▶ [PROBLEM DESCRIPTION]: Exclude the pictures from your copy, and reproduce each entry below verbatim.

[[ ENTRIES SHOWN, beginning ]]

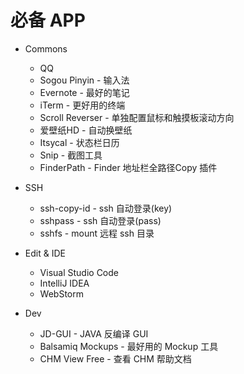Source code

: # 必备 APP

* Commons
  * QQ
  * Sogou Pinyin - 输入法
  * Evernote - 最好的笔记
  * iTerm - 更好用的终端
  * Scroll Reverser - 单独配置鼠标和触摸板滚动方向
  * 爱壁纸HD - 自动换壁纸
  * Itsycal - 状态栏日历
  * Snip - 截图工具
  * FinderPath - Finder 地址栏全路径Copy 插件
  
* SSH
  * ssh-copy-id - ssh 自动登录(key)
  * sshpass - ssh 自动登录(pass)
  * sshfs - mount 远程 ssh 目录

* Edit & IDE
  * Visual Studio Code
  * IntelliJ IDEA
  * WebStorm

* Dev
  * JD-GUI - JAVA 反编译 GUI
  * Balsamiq Mockups - 最好用的 Mockup 工具
  * CHM View Free - 查看 CHM 帮助文档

[[ ENTRIES SHOWN, end ]]

▶ [RESULT OF THIS EXERCISE]:
Source code

: # 必备 APP

* Commons
  * QQ
  * Sogou Pinyin - 输入法
  * Evernote - 最好的笔记
  * iTerm - 更好用的终端
  * Scroll Reverser - 单独配置鼠标和触摸板滚动方向
  * 爱壁纸HD - 自动换壁纸
  * Itsycal - 状态栏日历
  * Snip - 截图工具
  * FinderPath - Finder 地址栏全路径Copy 插件
  
* SSH
  * ssh-copy-id - ssh 自动登录(key)
  * sshpass - ssh 自动登录(pass)
  * sshfs - mount 远程 ssh 目录

* Edit & IDE
  * Visual Studio Code
  * IntelliJ IDEA
  * WebStorm

* Dev
  * JD-GUI - JAVA 反编译 GUI
  * Balsamiq Mockups - 最好用的 Mockup 工具
  * CHM View Free - 查看 CHM 帮助文档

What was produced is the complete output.